Puff pastry is a marvel: a sheet of dough that bakes into seemingly infinite, tissue-thin, sublimely buttery layers that melt in your mouth. Not many people make it from scratch, but those who do are rewarded with treats that are second to none, and I’m not kidding. Really, if you’re going to make pastry, this is the biggest bang for your buck, among the most versatile doughs you could produce for the investment of your time: shaped any number of ways, excellent with any filling or left alone for a phenomenal treat in its own right. You might as well make a big batch—it freezes flawlessly, and having some on hand is like money in the bank. There are really only two rules to follow:
1. Take your time. The process is long and somewhat involved but not difficult. Rushing it will guarantee mediocre results. I succeeded in making puff pastry on my first try, and so will you.
2. Be mindful of the temperature of the ingredients and your kitchen. If at any step in the process the butter feels oily, refrigerate the dough for 30 minutes. Don’t try making this in a hot kitchen; you’ll never keep the butter cold enough. The dough should always be “doughy,” never oily nor so cold and hard it will be difficult to roll.

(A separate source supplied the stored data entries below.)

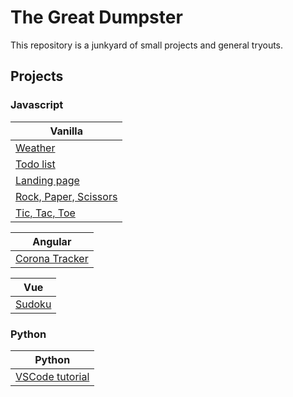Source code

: # The Great Dumpster

This repository is a junkyard of small projects and general tryouts.

## Projects

### Javascript

| Vanilla                                                     |
| ----------------------------------------------------------- |
| [Weather](javascript/weather-app)                           |
| [Todo list](javascript/todo-list-app)                       |
| [Landing page](javascript/landing-page-app)                 |
| [Rock, Paper, Scissors](javascript/rock-paper-scissors-app) |
| [Tic, Tac, Toe](javascript/tic-tac-toe-app)                 |

| Angular                                                     |
| ----------------------------------------------------------- |
| [Corona Tracker](javascript/angular/corona-tracker-app)     |

| Vue                                                         |
| ----------------------------------------------------------- |
| [Sudoku](javascript/vue/sudoku-app)                         |

### Python

| Python                                                      |
| ----------------------------------------------------------- |
| [VSCode tutorial](python/first-python-app)                  |
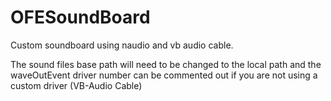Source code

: # OFESoundBoard

Custom soundboard using naudio and vb audio cable.

The sound files base path will need to be changed 
to the local path and the waveOutEvent driver number 
can be commented out if you are not using a custom 
driver (VB-Audio Cable)
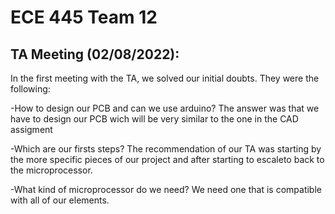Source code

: # ECE 445 Team 12
## TA Meeting (02/08/2022):
In the first meeting with the TA, we solved our initial doubts. They were the following:

  -How to design our PCB and can we use arduino? The answer was that we have to design our PCB wich will be very similar to the one in the CAD assigment
  
  -Which are our firsts steps?  The recommendation of our TA was starting by the more specific pieces of our project and after starting to escaleto back to the microprocessor.
  
  -What kind of microprocessor do we need? We need one that is compatible with all of our elements.

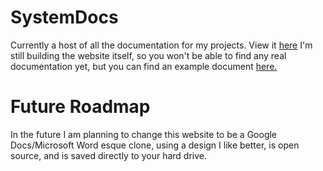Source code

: # SystemDocs
Currently a host of all the documentation for my projects. View it [here](https://docs.lagthesystem.dev)
I'm still building the website itself, so you won't be able to find any real documentation yet, but you can find an example document [here.](https://docs.lagthesystem.dev/docs/example)

# Future Roadmap
In the future I am planning to change this website to be a Google Docs/Microsoft Word esque clone, using a design I like better, is open source, and is saved directly to your hard drive.
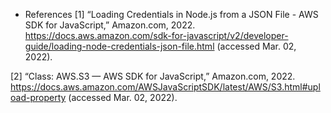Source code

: - References
[1] “Loading Credentials in Node.js from a JSON File - AWS SDK for JavaScript,” Amazon.com, 2022. https://docs.aws.amazon.com/sdk-for-javascript/v2/developer-guide/loading-node-credentials-json-file.html (accessed Mar. 02, 2022).

[2] “Class: AWS.S3 — AWS SDK for JavaScript,” Amazon.com, 2022. https://docs.aws.amazon.com/AWSJavaScriptSDK/latest/AWS/S3.html#upload-property (accessed Mar. 02, 2022).
‌

‌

That said, it’s worth mentioning that some store-bought frozen puff pastry is not bad; check the ingredients: they should be mostly flour and butter. But it’s never as good as that you make yourself.
Croissants, Breton Butter Cakes, and Danish Pastry Dough are close cousins of puff pastry, and everything that is true about puff pastry can also be said of them. They’re distinct because they include yeast, so you’ll find them at the end of this section.
INGREDIENTS
BUTTER
Good butter is critical here, because it’s responsible for both the texture and the flavor that make puff pastry so fantastic. The steam escaping from the butter causes the layers of pastry to puff up and remain distinct from one another. By weight, there’s about as much butter as there is flour in puff pastry, and with so few other ingredients its flavor is at the forefront of every bite. Use the best quality you can find. Butter’s key role here means that a vegan version is tricky; however, if you’d like to veganize your pastries, Vegan Piecrust makes a fair substitute.
FLOUR
Not only does flour add structure to every layer of pastry; it also keeps the dough from sticking during many rounds of rolling, shaping, and folding, and when you add a bit of it to the butter slab (see page 462), it helps maintain an elastic consistency that doesn’t melt. Sprinkle it often using a light hand—too much extra flour will make the dough tough. It’s a good idea to dust off any excess with your hand or a brush each time you fold the dough so it doesn’t incorporate and gum up the layers.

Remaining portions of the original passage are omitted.